We anticipate that EPA's adversaries at the Joint Center will continue the attack in order to further delay EPA's ability to enforce the tough smog standards set four years ago and the resulting health benefits.

Here's the quick history: Polluter groups had seized on the bogus cancer claim as part of their effort to derail the smog standards. They claimed -- based on a highly questionable calculation by a Department of Energy staffer -- that smog actually produced health benefits because it blocked ultraviolet rays. The bogus skin cancer argument was used by two reactionary federal appeals court judges as part of their reasoning to set the standards aside in 1999. (These judges, creative in their own way, also adopted another bogus argument when they ruled that EPA had exceeded its constitutional authority. Earlier this year, the U.S. Supreme Court unanimously ruled, in a decision written by Justice Antonin Scalia, the High Court's leading conservative, that the standards were indeed constitutional.)

EPA chose not to appeal the skin cancer argument, deciding instead to reply directly to the court. In the last proposed rule ever signed by then-EPA Administrator Carol Browner, the agency said, in effect, that the Joint Center and its polluter allies had cooked up junk science -- and that the cancer scare was no reason to relax the smog standards. The Bush Administration froze Browner's proposal. Nine long months later, the Bush EPA finally said it agreed with Browner's assessment and proposed to keep the tough smog standards.

Polluter groups are already gearing up to fight the proposal, because they realize EPA legally can't enforce the smog standards until this issue is officially resolved. EPA still must take public comment on its proposal before it can submit a final rule and response to the court.

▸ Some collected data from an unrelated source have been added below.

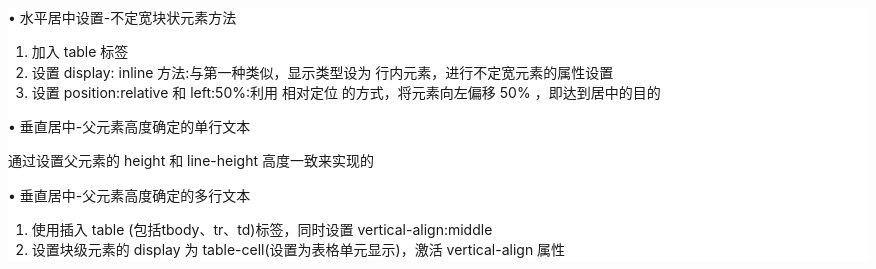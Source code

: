 • 水平居中设置-不定宽块状元素方法

1.  加入 table 标签  
2.  设置 display: inline 方法:与第一种类似，显示类型设为 行内元素，进行不定宽元素的属性设置  
3.  设置 position:relative 和 left:50%:利用 相对定位 的方式，将元素向左偏移 50% ，即达到居中的目的
   
• 垂直居中-父元素高度确定的单行文本

通过设置父元素的 height 和 line-height 高度一致来实现的

• 垂直居中-父元素高度确定的多行文本

1.  使用插入 table (包括tbody、tr、td)标签，同时设置 vertical-align:middle
2.  设置块级元素的 display 为 table-cell(设置为表格单元显示)，激活 vertical-align 属性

Since the Joint Center is likely to be in the thick of things, it may be worth a moment to explore the Center's parentage. It was created several years ago with a half-million dollar grant to the American Enterprise Institute from a little-known non-profit called the Smith Richardson Foundation. The Foundation continues as one of the Joint Center's chief underwriters. (The Joint Center, for the record, describes its mission as seeking "to hold lawmakers and regulators accountable for their decisions by providing thoughtful, objective analyses of existing regulatory programs and new regulatory proposals.")

The Smith Richardson Foundation was created by H. Smith Richardson, who made his fortune selling Vicks VapoRub, invented by his father. As the Foundation notes in its official "history," Richardson was a strong believer in a "free enterprise system" that "permitted the maximum scope for industry. It was these qualities which enabled him to transform his father's small mortar-and-pestle drug manufacturing business into an industrial concern of international stature."

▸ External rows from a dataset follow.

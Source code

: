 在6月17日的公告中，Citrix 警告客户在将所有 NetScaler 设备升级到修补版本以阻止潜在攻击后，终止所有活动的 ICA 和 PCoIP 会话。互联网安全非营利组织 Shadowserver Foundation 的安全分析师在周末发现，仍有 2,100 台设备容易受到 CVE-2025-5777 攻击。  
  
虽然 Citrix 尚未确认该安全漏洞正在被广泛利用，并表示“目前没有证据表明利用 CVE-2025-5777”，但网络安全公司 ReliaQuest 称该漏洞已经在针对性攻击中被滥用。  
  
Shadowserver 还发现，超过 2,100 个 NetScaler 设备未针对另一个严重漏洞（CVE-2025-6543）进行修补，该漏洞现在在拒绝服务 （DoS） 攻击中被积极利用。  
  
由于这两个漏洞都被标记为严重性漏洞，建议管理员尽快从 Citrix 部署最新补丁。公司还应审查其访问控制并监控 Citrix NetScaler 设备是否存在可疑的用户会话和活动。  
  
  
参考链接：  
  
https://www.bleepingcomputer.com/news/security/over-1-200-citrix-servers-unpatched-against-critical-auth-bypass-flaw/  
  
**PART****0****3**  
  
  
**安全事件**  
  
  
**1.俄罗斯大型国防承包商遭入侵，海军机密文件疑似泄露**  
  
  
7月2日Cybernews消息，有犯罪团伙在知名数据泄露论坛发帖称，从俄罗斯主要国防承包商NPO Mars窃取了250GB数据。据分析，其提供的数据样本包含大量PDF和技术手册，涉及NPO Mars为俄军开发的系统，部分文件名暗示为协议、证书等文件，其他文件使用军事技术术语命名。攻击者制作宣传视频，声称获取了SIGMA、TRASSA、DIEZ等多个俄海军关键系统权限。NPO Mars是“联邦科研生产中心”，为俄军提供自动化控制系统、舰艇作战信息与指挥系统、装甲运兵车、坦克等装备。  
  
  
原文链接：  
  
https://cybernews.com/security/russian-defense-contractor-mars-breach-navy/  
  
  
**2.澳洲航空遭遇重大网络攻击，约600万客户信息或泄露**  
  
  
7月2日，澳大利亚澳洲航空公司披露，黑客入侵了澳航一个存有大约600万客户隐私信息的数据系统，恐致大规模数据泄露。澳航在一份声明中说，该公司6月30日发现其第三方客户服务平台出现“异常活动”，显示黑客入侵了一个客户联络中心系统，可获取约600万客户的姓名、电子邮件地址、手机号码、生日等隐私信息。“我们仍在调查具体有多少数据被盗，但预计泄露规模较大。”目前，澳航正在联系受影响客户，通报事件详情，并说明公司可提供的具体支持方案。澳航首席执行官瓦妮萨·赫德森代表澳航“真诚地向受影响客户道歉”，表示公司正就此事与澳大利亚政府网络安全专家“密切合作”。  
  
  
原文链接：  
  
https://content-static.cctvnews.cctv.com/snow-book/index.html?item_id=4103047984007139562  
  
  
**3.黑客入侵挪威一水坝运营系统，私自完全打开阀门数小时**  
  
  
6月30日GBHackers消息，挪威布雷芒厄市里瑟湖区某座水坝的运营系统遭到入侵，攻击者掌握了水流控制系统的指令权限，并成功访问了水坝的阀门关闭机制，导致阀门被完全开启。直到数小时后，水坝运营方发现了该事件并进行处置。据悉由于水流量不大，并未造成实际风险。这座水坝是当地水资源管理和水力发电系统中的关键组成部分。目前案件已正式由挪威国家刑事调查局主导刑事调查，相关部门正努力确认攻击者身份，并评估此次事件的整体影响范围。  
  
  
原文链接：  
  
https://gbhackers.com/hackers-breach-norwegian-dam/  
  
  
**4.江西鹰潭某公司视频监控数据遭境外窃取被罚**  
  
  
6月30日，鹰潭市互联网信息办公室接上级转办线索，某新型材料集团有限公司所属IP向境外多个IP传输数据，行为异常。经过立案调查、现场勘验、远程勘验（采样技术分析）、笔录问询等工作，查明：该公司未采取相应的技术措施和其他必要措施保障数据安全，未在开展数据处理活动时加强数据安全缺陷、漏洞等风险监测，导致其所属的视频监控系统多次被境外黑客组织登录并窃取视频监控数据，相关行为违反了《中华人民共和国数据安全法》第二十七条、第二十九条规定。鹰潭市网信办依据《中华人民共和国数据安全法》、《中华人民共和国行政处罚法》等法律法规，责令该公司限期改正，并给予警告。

The Foundation notes that it "continues to support programs that are consistent with the vision of its Founder."

It is understandable that the conservative American Enterprise Institute would seek funding from an anti-regulatory source, but it's a pity that the Brookings Institution, once esteemed for its intellectual objectivity, has lowered itself to participate in this foundation-funded attack on clean air health protections.

In case you were wondering, The Smith Richardson Foundation derives most of its income from its diversified stock holdings, including from numerous companies that have controversial air emissions and/or are members of business trade associations that invoked the skin cancer scare argument in lawsuits against the smog standards. At the end of 2000, its holdings included AES Corp. (involved in a major air pollution controversy in California), Alcoa (embroiled in a huge air pollution controversy in Texas), Allegheny Energy, Anheuser-Busch. Apache Oil, Cabot Oil & Gas, Cinergy (sued by the Justice Department for clean air violations), Consol Energy, DTE Energy (which testified in the Senate Nov. 15 in favor of weakening the Clean Air Act), Enron, General Electric (which has lobbied heavily against air pollution controls), Georgia Pacific, and Procter & Gamble (periodically a corporate leader in opposing clean air controls and, coincidentally, the current maker of Vick's VapoRub).

When we were kids, they told us Vick's VapoRub would help us breathe easier. Apparently times have changed.